If bundle containing extension point is uninstalled, the "removed" event is sent for the extension point and all its assocated extensions. If there is an extension point with the same ID from an earlier bundle, the "add" event is sent to indicate that this extension point is being promoted to "default" extension point for the ID.


Notes:

In an effort to make this design simple, this approach does not consider the refactoring case where Ext or ExtPt are refactored into a different bundle with a different version numbers.  A possible resolution for this scenario would be not to rely on bundle versions, but to add explicit versions to the extension points and extensions. Simplicity vs. coverage?


Comment 19 Gunnar Wagenknecht CLA 2008-10-10 12:14:05 EDT
(In reply to comment #18)
> In an effort to make this design simple, this approach does not consider the
> refactoring case where Ext or ExtPt are refactored into a different bundle with
> a different version numbers.  A possible resolution for this scenario would be
> not to rely on bundle versions, but to add explicit versions to the extension
> points and extensions. Simplicity vs. coverage?

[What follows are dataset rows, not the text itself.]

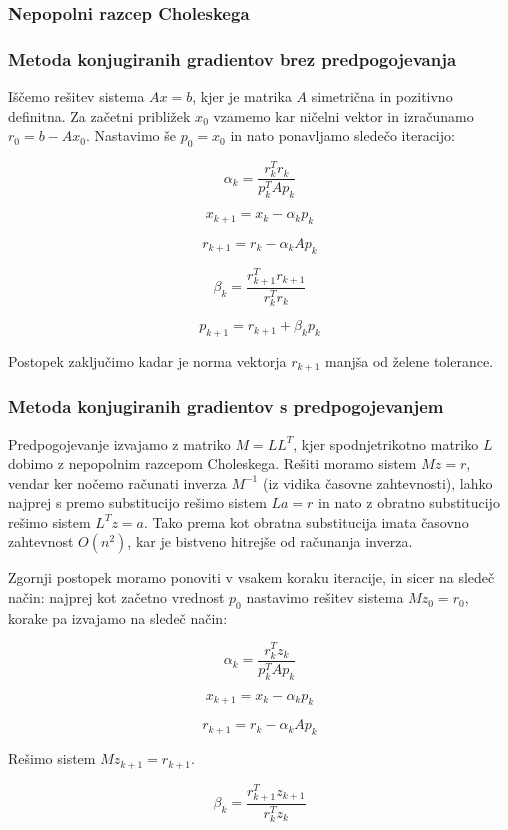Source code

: \documentclass[12pt,a4paper]{article}
\begin{document}
\subsubsection{Nepopolni razcep Choleskega}

\subsubsection{Metoda konjugiranih gradientov brez predpogojevanja}
Iščemo rešitev sistema $Ax=b$, kjer je matrika $A$ simetrična in pozitivno definitna. Za začetni približek $x_0$ vzamemo kar ničelni vektor in izračunamo $r_0 = b - Ax_0$. Nastavimo še $p_0=x_0$ in nato ponavljamo sledečo iteracijo:


\[
\alpha_k=\frac{r_k^Tr_k}{p_k^TAp_k}
\]

\[
x_{k+1}=x_k-\alpha_kp_k
\]

\[
r_{k+1}=r_k-\alpha_kAp_k
\]

\[
\beta_k=\frac{r_{k+1}^Tr_{k+1}}{r_k^Tr_k}
\]

\[
p_{k+1}=r_{k+1}+\beta_kp_k
\]

Postopek zaključimo kadar je norma vektorja $r_{k+1}$ manjša od želene tolerance.


\subsubsection{Metoda konjugiranih gradientov s predpogojevanjem}
Predpogojevanje izvajamo z matriko $M=LL^T$, kjer spodnjetrikotno matriko $L$ dobimo z nepopolnim razcepom Choleskega. Rešiti moramo sistem $Mz=r$, vendar ker nočemo računati inverza $M^{-1}$ (iz vidika časovne zahtevnosti), lahko najprej s premo substitucijo rešimo sistem $La=r$ in nato z obratno substitucijo rešimo sistem $L^Tz=a$.  Tako prema kot obratna substitucija imata časovno zahtevnost $O(n^2)$, kar je bistveno hitrejše od računanja inverza.


Zgornji postopek moramo ponoviti v vsakem koraku iteracije, in sicer na sledeč način: najprej kot začetno vrednost $p_0$ nastavimo rešitev sistema $Mz_0=r_0$, korake pa izvajamo na sledeč način:


\[
\alpha_k=\frac{r_k^Tz_k}{p_k^TAp_k}
\]

\[
x_{k+1}=x_k-\alpha_kp_k
\]

\[
r_{k+1}=r_k-\alpha_kAp_k
\]

Rešimo sistem $Mz_{k+1}=r_{k+1}$.


\[
\beta_k=\frac{r_{k+1}^Tz_{k+1}}{r_k^Tz_k}
\]
\end{document}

I was going to ask exactly about this when I read that you want to introduce versions for extension points. Actually, that makes sense and is similar to packages which can also move around between bundles but still keep the version.

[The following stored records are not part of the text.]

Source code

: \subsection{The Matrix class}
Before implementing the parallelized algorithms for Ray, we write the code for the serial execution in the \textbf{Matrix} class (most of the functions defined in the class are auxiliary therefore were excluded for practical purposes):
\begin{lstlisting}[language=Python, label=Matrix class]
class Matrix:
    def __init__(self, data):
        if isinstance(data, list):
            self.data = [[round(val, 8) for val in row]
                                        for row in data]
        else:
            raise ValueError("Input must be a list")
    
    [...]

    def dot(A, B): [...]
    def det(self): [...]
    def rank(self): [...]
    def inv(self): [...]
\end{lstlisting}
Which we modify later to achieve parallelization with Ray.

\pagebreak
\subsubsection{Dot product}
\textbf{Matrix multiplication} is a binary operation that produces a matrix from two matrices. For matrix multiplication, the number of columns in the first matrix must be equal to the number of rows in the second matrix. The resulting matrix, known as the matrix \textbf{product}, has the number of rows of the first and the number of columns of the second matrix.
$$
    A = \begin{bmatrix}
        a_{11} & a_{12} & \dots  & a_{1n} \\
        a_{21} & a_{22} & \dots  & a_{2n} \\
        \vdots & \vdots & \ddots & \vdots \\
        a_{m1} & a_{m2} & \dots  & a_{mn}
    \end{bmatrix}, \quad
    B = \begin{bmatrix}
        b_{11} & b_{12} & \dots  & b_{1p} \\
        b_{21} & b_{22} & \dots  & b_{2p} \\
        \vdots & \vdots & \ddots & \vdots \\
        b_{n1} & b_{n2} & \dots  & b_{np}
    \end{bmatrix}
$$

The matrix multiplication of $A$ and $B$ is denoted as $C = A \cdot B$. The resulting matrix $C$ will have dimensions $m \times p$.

Having versions would also ensure that an extension is not wired to an incompatible extension point. However, it could get problematic if you install version 4.0 of the extension point which has incompatible changes to version 3.x and you have extensions in place which don't specify a version. Thus, maybe the bundle version must be used as a fallback to prevent wiring of that extension to version 4.0 (assuming that the bundle would not resolve against the bundle contributing 4.0).

Another part is createExecutableExtension ... how do you ensure that the objects can be casted to the right interface version without ClassCastException?

Comment 20 Eclipse Webmaster CLA 2019-09-06 15:31:27 EDT
This bug hasn't had any activity in quite some time. Maybe the problem got resolved, was a duplicate of something else, or became less pressing for some reason - or maybe it's still relevant but just hasn't been looked at yet.

If you have further information on the current state of the bug, please add it. The information can be, for example, that the problem still occurs, that you still want the feature, that more information is needed, or that the bug is (for whatever reason) no longer relevant.